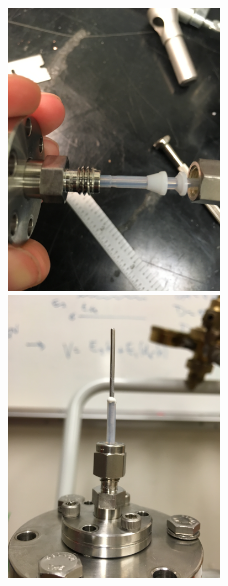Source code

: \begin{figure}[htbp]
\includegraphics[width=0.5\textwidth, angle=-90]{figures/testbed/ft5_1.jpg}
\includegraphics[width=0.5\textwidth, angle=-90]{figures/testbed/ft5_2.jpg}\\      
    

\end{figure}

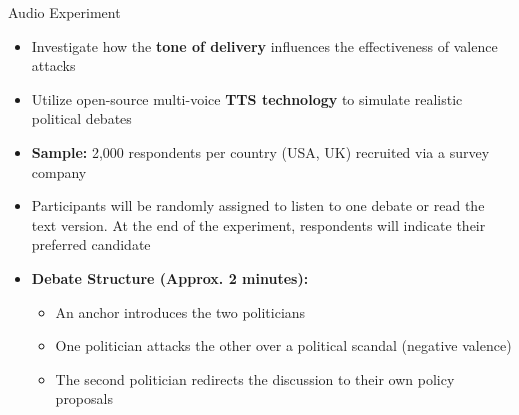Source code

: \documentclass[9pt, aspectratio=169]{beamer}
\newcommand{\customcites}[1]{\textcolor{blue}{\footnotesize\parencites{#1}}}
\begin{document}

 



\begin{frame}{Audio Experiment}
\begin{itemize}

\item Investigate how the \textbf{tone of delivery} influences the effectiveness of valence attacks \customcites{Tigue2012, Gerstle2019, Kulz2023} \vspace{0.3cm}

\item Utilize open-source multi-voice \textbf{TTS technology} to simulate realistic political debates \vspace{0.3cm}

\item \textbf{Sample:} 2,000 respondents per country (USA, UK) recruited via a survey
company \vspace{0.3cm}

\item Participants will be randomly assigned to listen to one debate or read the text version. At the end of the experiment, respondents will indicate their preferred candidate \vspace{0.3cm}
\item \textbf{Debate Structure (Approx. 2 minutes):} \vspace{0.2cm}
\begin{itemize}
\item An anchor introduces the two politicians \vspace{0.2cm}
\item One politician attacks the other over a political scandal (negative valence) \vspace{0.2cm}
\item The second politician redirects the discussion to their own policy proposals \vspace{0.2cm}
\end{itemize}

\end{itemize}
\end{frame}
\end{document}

──────────

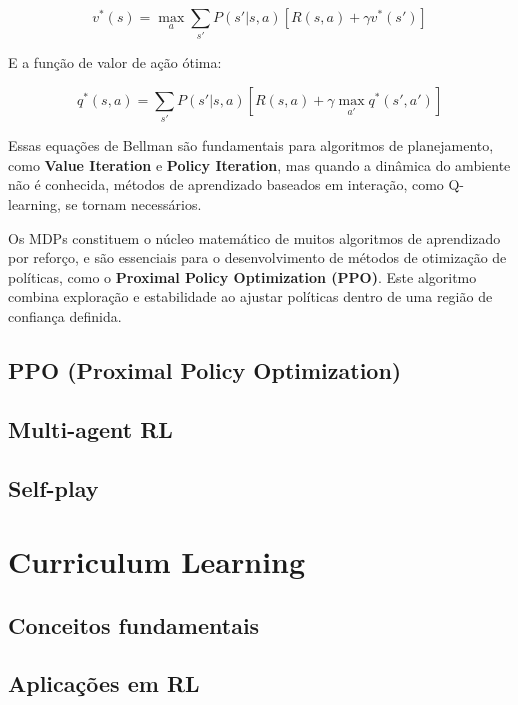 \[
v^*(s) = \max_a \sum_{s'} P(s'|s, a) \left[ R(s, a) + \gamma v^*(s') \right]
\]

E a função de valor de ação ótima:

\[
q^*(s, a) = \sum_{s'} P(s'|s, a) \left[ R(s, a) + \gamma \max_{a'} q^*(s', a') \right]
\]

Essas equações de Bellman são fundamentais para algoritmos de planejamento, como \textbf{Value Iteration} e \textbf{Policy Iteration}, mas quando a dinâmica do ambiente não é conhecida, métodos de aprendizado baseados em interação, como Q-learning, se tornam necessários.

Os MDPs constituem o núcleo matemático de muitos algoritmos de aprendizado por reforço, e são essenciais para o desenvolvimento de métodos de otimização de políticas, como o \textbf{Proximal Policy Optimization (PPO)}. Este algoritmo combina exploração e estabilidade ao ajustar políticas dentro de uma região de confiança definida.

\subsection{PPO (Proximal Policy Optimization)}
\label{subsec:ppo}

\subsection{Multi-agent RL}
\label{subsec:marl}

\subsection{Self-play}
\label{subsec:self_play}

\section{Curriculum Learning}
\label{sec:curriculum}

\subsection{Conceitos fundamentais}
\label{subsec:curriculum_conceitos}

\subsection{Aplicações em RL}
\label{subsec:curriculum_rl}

──────────

Out of the material above, gather each line where "frame" appears.

\begin{frame}{Audio Experiment}
\end{frame}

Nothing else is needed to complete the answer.